WINSTON SALEM JOURNAL
RALEIGH, N.C. — The State Board of Elections said Friday that 1,425 names on the voter rolls of North Carolina belong to people who likely do not meet one basic requirement to cast a ballot: U.S. citizenship, according to the Winston-Salem Journal.
Statewide, 262 have voted in past elections, officials said.
Also Friday, the SBOE received an emailed letter from a coalition of civil-rights groups: Project Vote, Demos, Fair Elections Legal Network, American Civil Liberties Union, NALEO Education Fund, Southern Coalition for Social Justice, and Action NC.
Citing the National Voter Registration Act of 1993, the group expressed “deep concern about the way in which the State Board of Elections is identifying and potentially removing voters who it alleges are noncitizens,” according to the letter, obtained by the Winston-Salem Journal in a public records request.

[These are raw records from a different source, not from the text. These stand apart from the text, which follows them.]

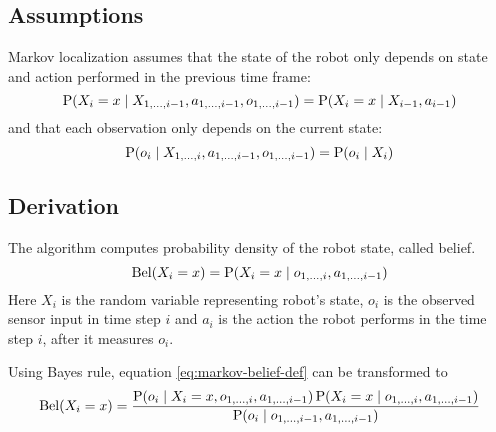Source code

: \subsection{Assumptions}
\label{sec:markov_assumptions}
Markov localization assumes that the state of the robot only depends
on state and action performed in the previous time frame:
	\begin{equation}
		\operatorname{\mathrm{P}}(X_i = x \mid X_{1, \dotsc, i - 1}, a_{1, \dotsc, i - 1},
		o_{1, \dotsc, i - 1}) =
		\operatorname{\mathrm{P}}(X_i = x \mid X_{i - 1}, a_{i - 1})
	\end{equation}
and that each observation only depends on the current state:
	\begin{equation}
		\label{eq:markov-observation-independence}
		\operatorname{\mathrm{P}}(o_i \mid X_{1, \dotsc, i}, a_{1, \dotsc, i - 1},
		o_{1, \dotsc, i - 1}) =
		\operatorname{\mathrm{P}}(o_i \mid X_i)
	\end{equation}


\subsection{Derivation}

The algorithm computes probability density of the robot state, called belief.
\begin{equation}
	\label{eq:markov-belief-def}
	\operatorname{\mathrm{Bel}}(X_i = x) = \operatorname{\mathrm{P}}(X_i = x \mid o_{1, \dotsc, i}, a_{1,\dotsc,i - 1})
\end{equation}
Here \(X_i\) is the random variable representing robot's state,
\(o_i\) is the observed sensor input in time step \(i\) and \(a_i\)
is the action the robot performs in the time step \(i\), after it
measures \(o_i\).

Using Bayes rule, equation \eqref{eq:markov-belief-def} can be transformed to
\begin{equation}
	\label{eq:markov-derivation1}
	\operatorname{\mathrm{Bel}}(X_i = x) =
	\frac{
		\operatorname{\mathrm{P}}(o_i \mid X_i = x, o_{1, \dotsc, i}, a_{1,\dotsc,i - 1})
		\operatorname{\mathrm{P}}(X_i = x \mid o_{1, \dotsc, i}, a_{1, \dotsc, i - 1})
	}{
		\operatorname{\mathrm{P}}(o_i \mid o_{1, \dotsc, i-1}, a_{1, \dotsc, i-1})
	}
\end{equation}

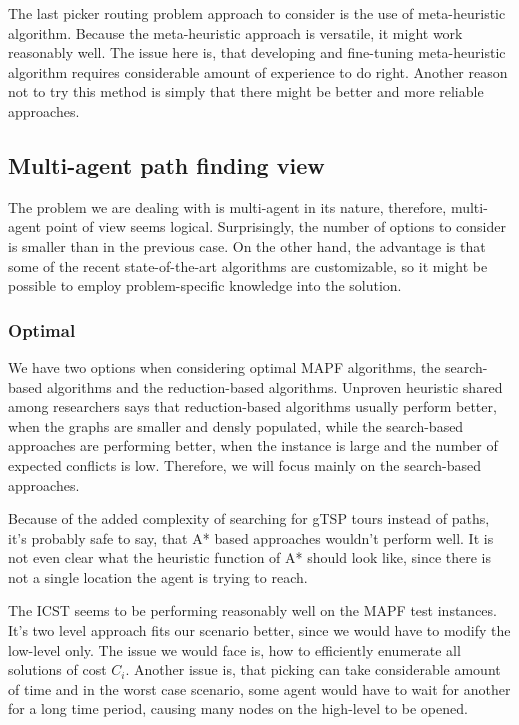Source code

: The last picker routing problem approach to consider is the use of meta-heuristic algorithm. Because the meta-heuristic approach is versatile, it might work reasonably well. The issue here is, that developing and fine-tuning meta-heuristic algorithm requires considerable amount of experience to do right. Another reason not to try this method is simply that there might be better and more reliable approaches.


\subsection{Multi-agent path finding view}

The problem we are dealing with is multi-agent in its nature, therefore, multi-agent point of view seems logical. Surprisingly, the number of options to consider is smaller than in the previous case. On the other hand, the advantage is that some of the recent state-of-the-art algorithms are customizable, so it might be possible to employ problem-specific knowledge into the solution.

\subsubsection{Optimal}
We have two options when considering optimal MAPF algorithms, the search-based algorithms and the reduction-based algorithms. Unproven heuristic shared among researchers says that reduction-based algorithms usually perform better, when the graphs are smaller and densly populated, while the search-based approaches are performing better, when the instance is large and the number of expected conflicts is low. Therefore, we will focus mainly on the search-based approaches.
\par

Because of the added complexity of searching for gTSP tours instead of paths, it's probably safe to say, that A* based approaches wouldn't perform well. It is not even clear what the heuristic function of A* should look like, since there is not a single location the agent is trying to reach.
\par
The ICST seems to be performing reasonably well on the MAPF test instances. It's two level approach fits our scenario better, since we would have to modify the low-level only. The issue we would face is, how to efficiently enumerate all solutions of cost $C_i$. Another issue is, that picking can take considerable amount of time and in the worst case scenario, some agent would have to wait for another for a long time period, causing many nodes on the high-level to be opened.
\par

Continuing, the group said in the letter: “The NVRA prohibits North Carolina from conducting any program ‘the purpose of which is to systematically remove the names of ineligible voters from the official lists of eligible voters’ during the ninety-day period preceding an election.”
The list of 1,425 names is only as accurate as the databases against which they were checked, according to the group, citing several ways in which the main federal database on naturalized citizens has produced errors in the past.
Josh Lawson, an SBOE spokesman, said that the SBOE cannot just pull a name off the voter rolls. There has to be due process, he said, referring to a list of state statutes as guidance for local elections officials to challenge ballots that may be cast by those whom the SBOE has flagged.
“We are continuing to analyze the list. Challenging someone is an extraordinary step, so we want to be as confident as possible,” Lawson said.
Earlier this week, Lawson said that the state elections board would send letters seeking proof of citizenship to all the people who have been flagged. At the end of the week, he said that letters will not be sent to all the individuals.
Rather, challenges would be made if they try to vote, he said. In those instances, letters would be sent to the individual informing him or her of the challenge and the process by which to respond.
Challenges to absentee ballots are made on Election Day – in this case, Nov. 4 – and are heard the day before canvass, he said, referring to one-stop early voting, which is a form of absentee voting. Election Day challenges are heard when the voter shows up to cast a ballot, he said.
By the numbers
Election officials gave a breakdown by county of the 1,425 people they have flagged as possible ineligible voters.
The largest counties had the largest numbers: 73 in Forsyth County; 115 in Guilford County; 252 in Wake County; 313 in Mecklenburg County.
Statewide, 109 are likely in the U.S. under the federal program known as Deferred Action for Childhood Arrivals, or DACA, officials said. The 109 tally is lower than the 145 – and then 119 – reported earlier this week by elections officials because of further investigation, officials said.
DACA provides qualified younger immigrants a two-year reprieve from deportation but no direct path to citizenship.
Ken Raymond, the chairman of the Forsyth County Board of Elections, seemed taken aback by the numbers.
“There are a lot of people at the local and state level that are working hard to ensure the integrity of our voting process and to hear that there are 1,425 illegal registrations on our voter rolls is extremely troubling, especially since so many people are working to keep the voter rolls clean,” Raymond said in an email.
Later, he continued: “Regarding the 73 illegal registrations in Forsyth County, that’s something we’re going to talk about during our next meeting.”
The SBOE arrived at the 1,425 names based on a larger list – the latest one had 10,351 – of people whom the board had been flagged as possible noncitizens.
The state elections board then used an automated system designed this week to go through the list, according to Lawson.
Elections officials used a U.S. Department of Homeland Security database, known as SAVE, to find the 1,425 out of the larger list – or those who do not show up as having citizenship.
Against the SAVE database, the SBOE cross checked names and addresses on state voter rolls as well as in a database provided by the N.C. Division of Motor Vehicles.
The DMV database contained names of license holders who were not U.S. citizens when they got a license.
They may have been green-card holders, foreign workers or DACA recipients, for example. While the 1,425 did not show up as citizens in the Homeland Security database, the other 8,926 did, according to the elections board analysis. Those license holders apparently became U.S. citizens since getting a license.
Earlier this month, the state elections board manually cross-checked about 1,600 names, Lawson said, and found that 94 percent are U.S. citizens, which meant that 6 percent were not citizens.
The current ratio of noncitizens is much higher: more than 14 percent, or 1,425 of 10,351.